If 20.5 g of NO and 13.8 g of O₂ are used to form NO₂, how many moles of excess reactant will be left over?

Answer 1

Answer: The number of moles of excess reactant
`O_2` left over will be, 0.089 moles.

Explanation : Given,

Mass of
`NO` = 20.5 g

Mass of
`O_2` = 13.8 g

Molar mass of
`NO` = 30 g/mol

Molar mass of
`O_2` = 32 g/mol

First we have to calculate the moles of
`NO` and
`O_2`.

`\text{Moles of }NO=\frac{\text{Given mass }NO}{\text{Molar mass }NO}`

`\text{Moles of }NO=(20.5g)/(30g/mol)=0.683mol`

and,

`\text{Moles of }O_2=\frac{\text{Given mass }O_2}{\text{Molar mass }O_2}`

`\text{Moles of }O_2=(13.8g)/(32g/mol)=0.431mol`

Now we have to calculate the limiting and excess reagent.
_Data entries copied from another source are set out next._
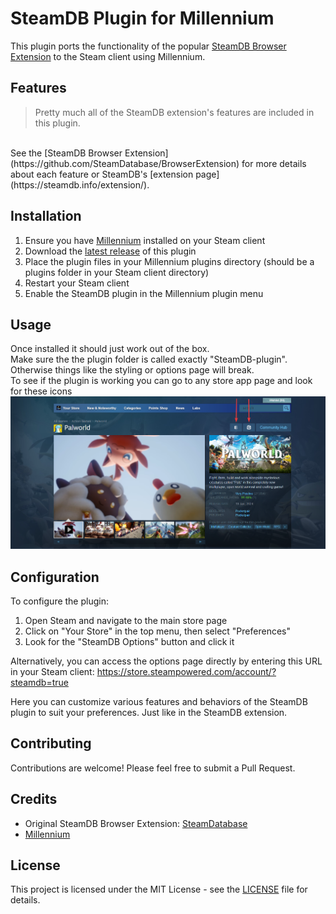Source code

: # SteamDB Plugin for Millennium

This plugin ports the functionality of the popular [SteamDB Browser Extension](https://github.com/SteamDatabase/BrowserExtension) to the Steam client using Millennium.

## Features
>Pretty much all of the SteamDB extension's features are included in this plugin.
<br>
See the [SteamDB Browser Extension](https://github.com/SteamDatabase/BrowserExtension) for more details about each feature or SteamDB's [extension page](https://steamdb.info/extension/).

## Installation

1. Ensure you have [Millennium](https://github.com/shdwmtr/millennium) installed on your Steam client
2. Download the [latest release](https://github.com/tddebart/Steam-SteamDB-addon/releases) of this plugin
3. Place the plugin files in your Millennium plugins directory (should be a plugins folder in your Steam client directory)
4. Restart your Steam client
5. Enable the SteamDB plugin in the Millennium plugin menu

## Usage

Once installed it should just work out of the box.
<br> 
Make sure the the plugin folder is called exactly "SteamDB-plugin". Otherwise things like the styling or options page will break.
<br>
To see if the plugin is working you can go to any store app page and look for these icons
![SteamDB icons](Images/steam_store.png)

## Configuration

To configure the plugin:

1. Open Steam and navigate to the main store page
2. Click on "Your Store" in the top menu, then select "Preferences"
3. Look for the "SteamDB Options" button and click it

Alternatively, you can access the options page directly by entering this URL in your Steam client:
https://store.steampowered.com/account/?steamdb=true

Here you can customize various features and behaviors of the SteamDB plugin to suit your preferences. Just like in the SteamDB extension.

## Contributing

Contributions are welcome! Please feel free to submit a Pull Request.

## Credits

- Original SteamDB Browser Extension: [SteamDatabase](https://github.com/SteamDatabase)
- [Millennium](https://github.com/shdwmtr/millennium)

## License

This project is licensed under the MIT License - see the [LICENSE](LICENSE) file for details.
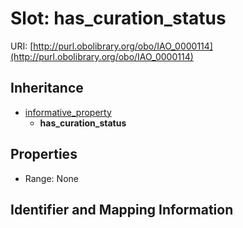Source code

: # Slot: has_curation_status

URI: [http://purl.obolibrary.org/obo/IAO_0000114](http://purl.obolibrary.org/obo/IAO_0000114)




## Inheritance

* [informative_property](informative_property.md)
    * **has_curation_status**



## Properties

 * Range: None



## Identifier and Mapping Information





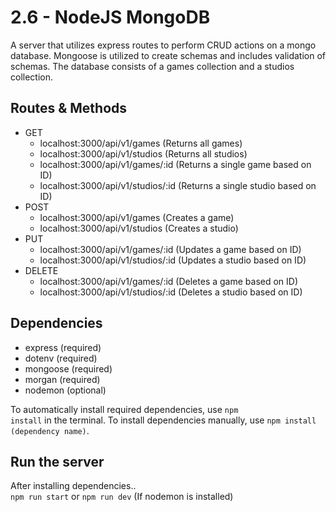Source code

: # 2.6 - NodeJS MongoDB
A server that utilizes express routes to perform CRUD actions on a mongo database. Mongoose is utilized to create schemas and includes validation of schemas. The database consists of a games collection and a studios collection.
## Routes & Methods
- GET
  - localhost:3000/api/v1/games (Returns all games)
  - localhost:3000/api/v1/studios (Returns all studios)
  - localhost:3000/api/v1/games/:id (Returns a single game based on ID)
  - localhost:3000/api/v1/studios/:id (Returns a single studio based on ID)
- POST
  - localhost:3000/api/v1/games (Creates a game)
  - localhost:3000/api/v1/studios (Creates a studio)
- PUT
  - localhost:3000/api/v1/games/:id (Updates a game based on ID)
  - localhost:3000/api/v1/studios/:id (Updates a studio based on ID)
- DELETE
  - localhost:3000/api/v1/games/:id (Deletes a game based on ID)
  - localhost:3000/api/v1/studios/:id (Deletes a studio based on ID)
## Dependencies
- express (required)
- dotenv (required)
- mongoose (required)
- morgan (required)
- nodemon (optional)

To automatically install required dependencies, use <code>npm install</code> in the terminal. To install dependencies manually, use <code>npm install (dependency name)</code>.
## Run the server
After installing dependencies..<br>
<code>npm run start</code> or <code>npm run dev</code> (If nodemon is installed)
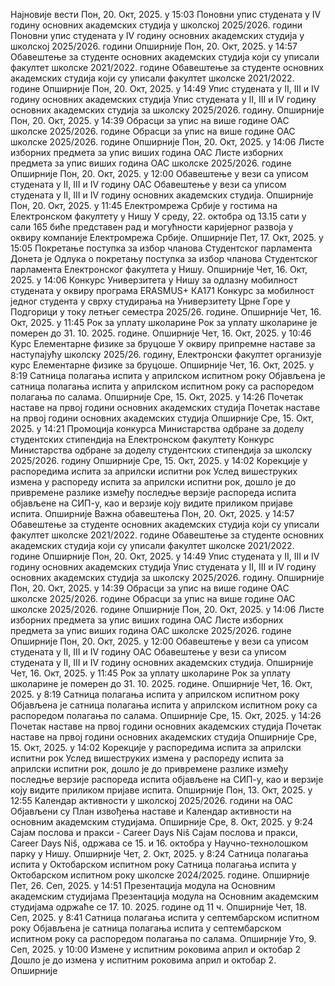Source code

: Најновије вести
Пон, 20. Окт, 2025. у 15:03
Поновни упис студената у IV годину основних академских студија у школској 2025/2026. години
Поновни упис студената у IV годину основних академских студија у школској 2025/2026. години
Опширније
Пон, 20. Окт, 2025. у 14:57
Обавештење за студенте основних академских студија који су уписали факултет школске 2021/2022. године
Обавештење за студенте основних академских студија који су уписали факултет школске 2021/2022. године
Опширније
Пон, 20. Окт, 2025. у 14:49
Упис студената у II, III и IV годину основних академских студија
Упис студената у II, III и IV годину основних академских студија за школску 2025/2026. годину.
Опширније
Пон, 20. Окт, 2025. у 14:39
Обрасци за упис на више године ОАС школске 2025/2026. године
Обрасци за упис на више године ОАС школске 2025/2026. године
Опширније
Пон, 20. Окт, 2025. у 14:06
Листе изборних предмета за упис виших година ОАС
Листе изборних предмета за упис виших година ОАС школске 2025/2026. године
Опширније
Пон, 20. Окт, 2025. у 12:00
Обавештење у вези са уписом студената у II, III и IV годину ОАС
Обавештење у вези са уписом студената у II, III и IV годину основних академских студија.
Опширније
Пон, 20. Окт, 2025. у 11:45
Електромрежа Србије у гостима на Електронском факултету у Нишу
У среду, 22. октобра од 13.15 сати у сали 165 биће представен рад и могућности каријерног развоја у оквиру компаније Електромрежа Србије.
Опширније
Пет, 17. Окт, 2025. у 15:05
Покретање поступка за избор чланова Студентског парламента
Донета је Одлука о покретању поступка за избор чланова Студентског парламента Електронског факултета у Нишу.
Опширније
Чет, 16. Окт, 2025. у 14:06
Конкурс Универзитета у Нишу за одлазну мобилност студената у оквиру програма ЕRASMUS+ КА171
Конкурс за мобилност једног студента у сврху студирања на Универзитету Црне Горе у Подгорици у току летњег семестра 2025/26. године.
Опширније
Чет, 16. Окт, 2025. у 11:45
Рок за уплату школарине
Рок за уплату школарине је померен до 31. 10. 2025. године.
Опширније
Чет, 16. Окт, 2025. у 10:46
Курс Елементарне физике за бруцоше
У оквиру припремне наставе за наступајућу школску 2025/26. годину, Електронски факултет организује курс Елементарне физике за бруцоше.
Опширније
Чет, 16. Окт, 2025. у 8:19
Сатница полагања испита у априлском испитном року
Објављена је сатница полагања испита у априлском испитном року са распоредом полагања по салама.
Опширније
Сре, 15. Окт, 2025. у 14:26
Почетак наставе на првој години основних академских студија
Почетак наставе на првој години основних академских студија
Опширније
Сре, 15. Окт, 2025. у 14:21
Промоција конкурса Министарства одбране за доделу студентских стипендија на Електронском факултету
Конкурс Министарства одбране за доделу студентских стипендија за школску 2025/2026. годину
Опширније
Сре, 15. Окт, 2025. у 14:02
Корекције у распоредима испита за априлски испитни рок
Услед вишеструких измена у распореду испита за априлски испитни рок, дошло је до привремене разлике између последње верзије распореда испита објављене на СИП-у, као и верзије коју видите приликом пријаве испита.
Опширније
Важна обавештења
Пон, 20. Окт, 2025. у 14:57
Обавештење за студенте основних академских студија који су уписали факултет школске 2021/2022. године
Обавештење за студенте основних академских студија који су уписали факултет школске 2021/2022. године
Опширније
Пон, 20. Окт, 2025. у 14:49
Упис студената у II, III и IV годину основних академских студија
Упис студената у II, III и IV годину основних академских студија за школску 2025/2026. годину.
Опширније
Пон, 20. Окт, 2025. у 14:39
Обрасци за упис на више године ОАС школске 2025/2026. године
Обрасци за упис на више године ОАС школске 2025/2026. године
Опширније
Пон, 20. Окт, 2025. у 14:06
Листе изборних предмета за упис виших година ОАС
Листе изборних предмета за упис виших година ОАС школске 2025/2026. године
Опширније
Пон, 20. Окт, 2025. у 12:00
Обавештење у вези са уписом студената у II, III и IV годину ОАС
Обавештење у вези са уписом студената у II, III и IV годину основних академских студија.
Опширније
Чет, 16. Окт, 2025. у 11:45
Рок за уплату школарине
Рок за уплату школарине је померен до 31. 10. 2025. године.
Опширније
Чет, 16. Окт, 2025. у 8:19
Сатница полагања испита у априлском испитном року
Објављена је сатница полагања испита у априлском испитном року са распоредом полагања по салама.
Опширније
Сре, 15. Окт, 2025. у 14:26
Почетак наставе на првој години основних академских студија
Почетак наставе на првој години основних академских студија
Опширније
Сре, 15. Окт, 2025. у 14:02
Корекције у распоредима испита за априлски испитни рок
Услед вишеструких измена у распореду испита за априлски испитни рок, дошло је до привремене разлике између последње верзије распореда испита објављене на СИП-у, као и верзије коју видите приликом пријаве испита.
Опширније
Пон, 13. Окт, 2025. у 12:55
Календар активности у школској 2025/2026. години на ОАС
Објављени су План извођења наставе и Календар активности на основним академским студијама.
Опширније
Сре, 8. Окт, 2025. у 9:24
Сајам послова и пракси - Career Days Niš
Сајам послова и пракси, Career Days Niš, одржава се 15. и 16. октобра у Научно-технолошком парку у Нишу.
Опширније
Чет, 2. Окт, 2025. у 8:24
Сатница полагања испита у Октобарском испитном року
Сатница полагања испита у Октобарском испитном року школске 2024/2025. године.
Опширније
Пет, 26. Сеп, 2025. у 14:51
Презентација модула на Основним академским студијама
Презентација модула на Основним академским студијама одржаће се 17. 10. 2025. године од 11 ч.
Опширније
Чет, 18. Сеп, 2025. у 8:41
Сатница полагања испита у септембарском испитном року
Објављена је сатница полагања испита у септембарском испитном року са распоредом полагања по салама.
Опширније
Уто, 9. Сеп, 2025. у 10:00
Измене у испитним роковима април и октобар 2
Дошло је до измена у испитним роковима април и октобар 2.
Опширније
The balanced chemical equation is:

`2NO+O_2\rightarrow 2NO_2`

From the balanced reaction we conclude that

As, 2 mole of
`NO` react with 1 mole of
`O_2`

So, 0.683 moles of
`NO` react with
`(0.683)/(2)=0.342` moles of
`O_2`

From this we conclude that,
`O_2` is an excess reagent because the given moles are greater than the required moles and
`NO` is a limiting reagent and it limits the formation of product.

Now we have to calculate the moles of excess reactant
`O_2` left over.

Number of moles of excess reactant
`O_2` left over = Given moles - Required moles

Number of moles of excess reactant
`O_2` left over = 0.431 mol - 0.342 mol

Number of moles of excess reactant
`O_2` left over = 0.089 mol

Therefore, the number of moles of excess reactant
`O_2` left over will be, 0.089 moles.